(Dataset items)

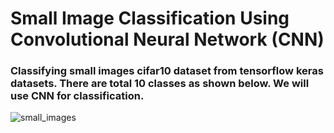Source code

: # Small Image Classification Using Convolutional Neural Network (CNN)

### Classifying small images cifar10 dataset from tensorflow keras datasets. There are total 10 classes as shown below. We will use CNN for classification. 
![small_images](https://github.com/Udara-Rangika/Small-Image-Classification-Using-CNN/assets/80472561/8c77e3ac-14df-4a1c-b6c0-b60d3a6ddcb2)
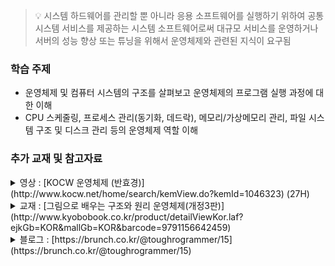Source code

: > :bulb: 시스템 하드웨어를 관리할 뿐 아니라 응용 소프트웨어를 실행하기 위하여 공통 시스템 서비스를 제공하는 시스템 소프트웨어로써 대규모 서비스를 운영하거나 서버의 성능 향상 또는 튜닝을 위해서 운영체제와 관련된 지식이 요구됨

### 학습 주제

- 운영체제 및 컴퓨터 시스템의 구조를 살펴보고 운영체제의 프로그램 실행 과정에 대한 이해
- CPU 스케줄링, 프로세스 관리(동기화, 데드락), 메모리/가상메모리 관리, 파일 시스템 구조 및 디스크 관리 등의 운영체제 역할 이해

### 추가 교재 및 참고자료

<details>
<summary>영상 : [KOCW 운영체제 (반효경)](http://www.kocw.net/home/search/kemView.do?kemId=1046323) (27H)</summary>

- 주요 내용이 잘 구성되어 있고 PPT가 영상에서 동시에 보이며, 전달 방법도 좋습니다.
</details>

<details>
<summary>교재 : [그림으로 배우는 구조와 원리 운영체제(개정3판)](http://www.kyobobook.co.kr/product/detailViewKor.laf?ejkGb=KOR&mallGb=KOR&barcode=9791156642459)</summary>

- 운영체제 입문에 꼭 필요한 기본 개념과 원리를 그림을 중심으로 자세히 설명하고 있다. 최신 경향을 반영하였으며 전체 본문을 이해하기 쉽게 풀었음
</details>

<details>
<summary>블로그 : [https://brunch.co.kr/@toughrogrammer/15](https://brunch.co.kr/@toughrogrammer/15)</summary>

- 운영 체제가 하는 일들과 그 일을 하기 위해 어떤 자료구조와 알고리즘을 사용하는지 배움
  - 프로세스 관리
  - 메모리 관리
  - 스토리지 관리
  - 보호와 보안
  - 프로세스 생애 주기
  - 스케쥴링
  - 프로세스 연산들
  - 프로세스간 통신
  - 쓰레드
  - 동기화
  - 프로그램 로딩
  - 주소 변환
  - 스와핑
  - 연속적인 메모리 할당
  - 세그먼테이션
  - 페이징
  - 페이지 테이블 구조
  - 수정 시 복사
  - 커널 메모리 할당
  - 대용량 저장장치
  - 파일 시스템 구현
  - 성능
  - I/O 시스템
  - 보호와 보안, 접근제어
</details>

==

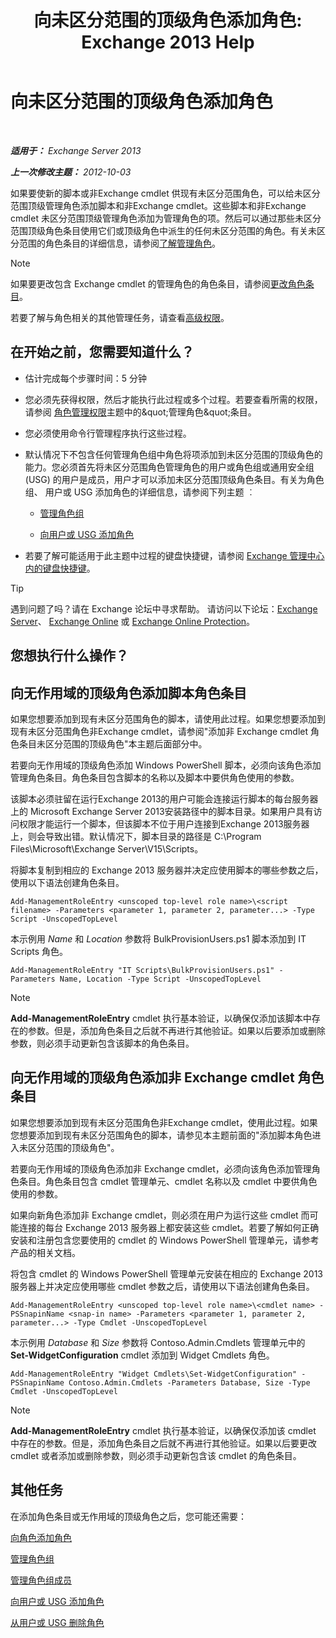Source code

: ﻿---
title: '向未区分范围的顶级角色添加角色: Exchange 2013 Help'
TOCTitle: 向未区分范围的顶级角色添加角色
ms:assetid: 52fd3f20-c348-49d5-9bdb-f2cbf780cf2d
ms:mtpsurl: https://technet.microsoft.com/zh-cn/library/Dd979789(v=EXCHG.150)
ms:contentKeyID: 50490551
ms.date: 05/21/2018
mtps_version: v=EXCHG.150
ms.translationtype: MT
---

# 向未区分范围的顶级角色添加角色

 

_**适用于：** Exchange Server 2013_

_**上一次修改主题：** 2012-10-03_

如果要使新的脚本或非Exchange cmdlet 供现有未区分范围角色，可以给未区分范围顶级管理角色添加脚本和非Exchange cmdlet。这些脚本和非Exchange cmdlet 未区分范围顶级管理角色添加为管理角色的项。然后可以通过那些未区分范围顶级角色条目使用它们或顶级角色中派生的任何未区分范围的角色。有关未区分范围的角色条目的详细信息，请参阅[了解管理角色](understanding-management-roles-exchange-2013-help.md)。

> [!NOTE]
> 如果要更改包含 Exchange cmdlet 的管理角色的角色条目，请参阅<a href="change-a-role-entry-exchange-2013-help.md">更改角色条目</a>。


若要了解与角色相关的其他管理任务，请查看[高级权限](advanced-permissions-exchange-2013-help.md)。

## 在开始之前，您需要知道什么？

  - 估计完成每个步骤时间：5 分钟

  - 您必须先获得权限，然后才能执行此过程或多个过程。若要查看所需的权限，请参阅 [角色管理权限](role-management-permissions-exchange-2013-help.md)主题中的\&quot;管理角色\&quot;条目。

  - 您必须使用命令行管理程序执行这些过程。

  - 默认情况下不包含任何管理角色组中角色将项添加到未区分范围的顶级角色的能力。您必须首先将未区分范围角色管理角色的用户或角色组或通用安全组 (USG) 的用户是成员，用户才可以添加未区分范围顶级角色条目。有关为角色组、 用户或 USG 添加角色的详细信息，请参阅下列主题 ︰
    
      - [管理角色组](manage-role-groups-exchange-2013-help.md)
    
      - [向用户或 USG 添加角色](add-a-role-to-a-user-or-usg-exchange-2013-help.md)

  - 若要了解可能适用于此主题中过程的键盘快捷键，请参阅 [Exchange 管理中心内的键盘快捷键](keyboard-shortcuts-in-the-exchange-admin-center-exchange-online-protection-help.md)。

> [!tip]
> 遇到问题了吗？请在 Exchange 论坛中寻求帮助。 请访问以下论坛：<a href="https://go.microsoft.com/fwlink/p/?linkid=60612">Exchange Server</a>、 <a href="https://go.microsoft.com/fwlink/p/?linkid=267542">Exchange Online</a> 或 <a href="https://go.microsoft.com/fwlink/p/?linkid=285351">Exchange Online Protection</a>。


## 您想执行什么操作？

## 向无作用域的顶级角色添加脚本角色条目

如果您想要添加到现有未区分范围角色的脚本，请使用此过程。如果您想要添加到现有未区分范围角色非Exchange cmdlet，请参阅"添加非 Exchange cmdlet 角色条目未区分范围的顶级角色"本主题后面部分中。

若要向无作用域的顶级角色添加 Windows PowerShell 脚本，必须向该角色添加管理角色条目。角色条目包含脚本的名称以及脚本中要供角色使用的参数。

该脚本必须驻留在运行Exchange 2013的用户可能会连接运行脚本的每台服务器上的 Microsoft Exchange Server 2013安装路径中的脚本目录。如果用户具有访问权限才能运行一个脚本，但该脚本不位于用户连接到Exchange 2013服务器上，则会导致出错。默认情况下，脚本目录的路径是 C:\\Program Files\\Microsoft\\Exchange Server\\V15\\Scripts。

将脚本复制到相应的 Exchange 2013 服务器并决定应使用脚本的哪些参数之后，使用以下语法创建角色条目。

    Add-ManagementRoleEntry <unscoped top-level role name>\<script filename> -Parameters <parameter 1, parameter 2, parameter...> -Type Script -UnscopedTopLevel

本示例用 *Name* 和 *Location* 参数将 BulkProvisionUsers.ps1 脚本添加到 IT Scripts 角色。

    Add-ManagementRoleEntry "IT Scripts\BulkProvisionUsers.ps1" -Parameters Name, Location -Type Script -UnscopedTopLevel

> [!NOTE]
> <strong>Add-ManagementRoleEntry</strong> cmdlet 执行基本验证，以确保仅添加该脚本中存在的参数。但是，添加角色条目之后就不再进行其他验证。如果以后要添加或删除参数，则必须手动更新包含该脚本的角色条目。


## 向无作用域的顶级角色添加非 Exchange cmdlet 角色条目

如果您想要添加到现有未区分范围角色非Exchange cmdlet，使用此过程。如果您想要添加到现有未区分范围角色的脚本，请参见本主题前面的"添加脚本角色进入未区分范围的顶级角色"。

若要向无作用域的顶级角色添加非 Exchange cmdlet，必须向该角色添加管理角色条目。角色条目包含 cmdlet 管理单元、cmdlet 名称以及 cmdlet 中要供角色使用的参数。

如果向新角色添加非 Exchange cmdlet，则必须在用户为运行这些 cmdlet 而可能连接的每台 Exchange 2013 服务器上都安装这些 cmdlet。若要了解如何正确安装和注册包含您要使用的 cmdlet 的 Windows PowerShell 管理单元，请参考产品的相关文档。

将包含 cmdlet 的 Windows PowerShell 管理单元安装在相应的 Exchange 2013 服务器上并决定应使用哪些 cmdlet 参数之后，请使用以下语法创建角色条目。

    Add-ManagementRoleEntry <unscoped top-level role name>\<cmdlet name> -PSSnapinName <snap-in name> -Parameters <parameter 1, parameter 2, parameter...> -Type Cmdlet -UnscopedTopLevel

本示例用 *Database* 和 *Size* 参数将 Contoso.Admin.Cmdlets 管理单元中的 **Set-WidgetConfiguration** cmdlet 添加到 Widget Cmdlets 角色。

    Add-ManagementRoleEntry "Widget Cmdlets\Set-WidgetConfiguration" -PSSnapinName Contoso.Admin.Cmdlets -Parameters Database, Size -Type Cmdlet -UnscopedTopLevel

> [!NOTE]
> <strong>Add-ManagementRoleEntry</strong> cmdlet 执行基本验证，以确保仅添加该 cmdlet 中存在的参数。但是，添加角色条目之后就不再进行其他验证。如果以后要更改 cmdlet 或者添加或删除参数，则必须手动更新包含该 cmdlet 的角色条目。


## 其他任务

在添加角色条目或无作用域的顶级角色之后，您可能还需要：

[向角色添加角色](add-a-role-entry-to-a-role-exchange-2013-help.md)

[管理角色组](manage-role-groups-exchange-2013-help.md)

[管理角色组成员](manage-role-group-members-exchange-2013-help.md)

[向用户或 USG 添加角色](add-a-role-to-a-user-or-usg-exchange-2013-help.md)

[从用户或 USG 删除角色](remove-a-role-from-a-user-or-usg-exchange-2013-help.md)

### Prompt
A copy of each line in the data above that holds the string "PSSnapinName" is needed.

### Solution for this exercise
    Add-ManagementRoleEntry <unscoped top-level role name>\<cmdlet name> -PSSnapinName <snap-in name> -Parameters <parameter 1, parameter 2, parameter...> -Type Cmdlet -UnscopedTopLevel
    Add-ManagementRoleEntry "Widget Cmdlets\Set-WidgetConfiguration" -PSSnapinName Contoso.Admin.Cmdlets -Parameters Database, Size -Type Cmdlet -UnscopedTopLevel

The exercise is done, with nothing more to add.